THE VALUE OF ‘THE BEAUTIFUL’
TO LIFE
Orjiebele Malachy
By
‘the Beautiful’ we re-echo the classical aesthetic understanding that takes it
for granted that beauty is the only, or at least the fundamental term in
ordinary language for ascribing aesthetic qualities. Thus ‘the beautiful’ is
herewith used to refer to the aesthetic. The word aesthetic derives from the
Greek word perceive.
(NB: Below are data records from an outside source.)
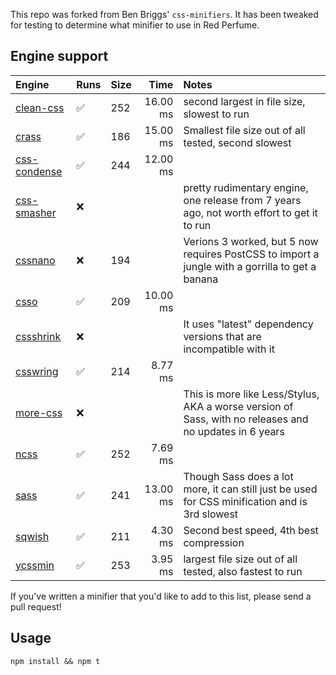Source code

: This repo was forked from Ben Briggs' `css-minifiers`. It has been tweaked for testing to determine what minifier to use in Red Perfume.

## Engine support

Engine                                                    | Runs | Size | Time     | Notes
:--                                                       | :--  | :--  | --:      | :--
[clean-css](https://github.com/jakubpawlowicz/clean-css)  | ✅   | 252  | 16.00 ms | second largest in file size, slowest to run
[crass](https://github.com/mattbasta/crass)               | ✅   | 186  | 15.00 ms | Smallest file size out of all tested, second slowest
[css-condense](https://github.com/rstacruz/css-condense)  | ✅   | 244  | 12.00 ms |
[css-smasher](https://github.com/MarkBennett/css-smasher) | ❌   |      |          | pretty rudimentary engine, one release from 7 years ago, not worth effort to get it to run
[cssnano](https://github.com/ben-eb/cssnano)              | ❌   | 194  |          | Verions 3 worked, but 5 now requires PostCSS to import a jungle with a gorrilla to get a banana
[csso](https://github.com/css/csso)                       | ✅   | 209  | 10.00 ms |
[cssshrink](https://github.com/stoyan/cssshrink)          | ❌   |      |          | It uses "latest" dependency versions that are incompatible with it
[csswring](https://github.com/hail2u/node-csswring)       | ✅   | 214  |  8.77 ms |
[more-css](https://github.com/army8735/more)              | ❌   |      |          | This is more like Less/Stylus, AKA a worse version of Sass, with no releases and no updates in 6 years
[ncss](https://github.com/wasche/ncss)                    | ✅   | 252  |  7.69 ms |
[sass](https://github.com/sass/dart-sass)                 | ✅   | 241  | 13.00 ms | Though Sass does a lot more, it can still just be used for CSS minification and is 3rd slowest
[sqwish](https://github.com/ded/sqwish)                   | ✅   | 211  |  4.30 ms | Second best speed, 4th best compression
[ycssmin](https://github.com/yui/ycssmin)                 | ✅   | 253  |  3.95 ms | largest file size out of all tested, also fastest to run

If you've written a minifier that you'd like to add to this list, please send a pull request!


## Usage

`npm install && npm t`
To perceive excellence adequately requires proper taste,
which Webster defines as “the power of discerning and appreciating fitness,
beauty, congruity, symmetry, or whatever constitutes excellence.”[1]
It therefore amounts that we can as well render the topic of discussion to read
‘the Value of the Aesthetic to Life.’ What then can we refer to as ‘the
beautiful’ in our experiences of the works of art and the works of nature since
these - works of art and works of nature - constitute the domain of aesthetics?
In
response to this question of the beautiful, most of those who have attempted to
define beauty agree that it involves a response of pleasure. We call something
beautiful when it delights us or pleases us in some special way. But what
causes this response on our part? Is it something in the object itself? Is it
merely a subjective reaction on our part? Or is it some combination of these
two?
We
know from common experience that all persons do not find the same objects
beautiful. What pleases some fails to please others. This is sometimes taken to
mean that beauty exists in the eye of the beholder. But it can also mean that
when a person’s taste is cultivated, he or she is able to appreciate the
elements of beauty in objects which fail to please others because they have not
yet learned to appreciate that beauty.
In
considering this issue, Leo Tolstoy has said that all the aesthetic definitions
of beauty lead to two fundamental conceptions. The first he says “is that
beauty is something having an independent existence (existing in itself), that
it is one of the manifestations of the absolutely Perfect, of the Ideal, of the
Spirit, of Will, or of God.”[2]
This definition of his is exemplified in the writings of Plato, Fitche,
Schelling, Hegel, Schopenhauer, and others.
The
second definition “is that beauty is a kind of pleasure we receive which does
not have personal advantage for its object or aim.”[3]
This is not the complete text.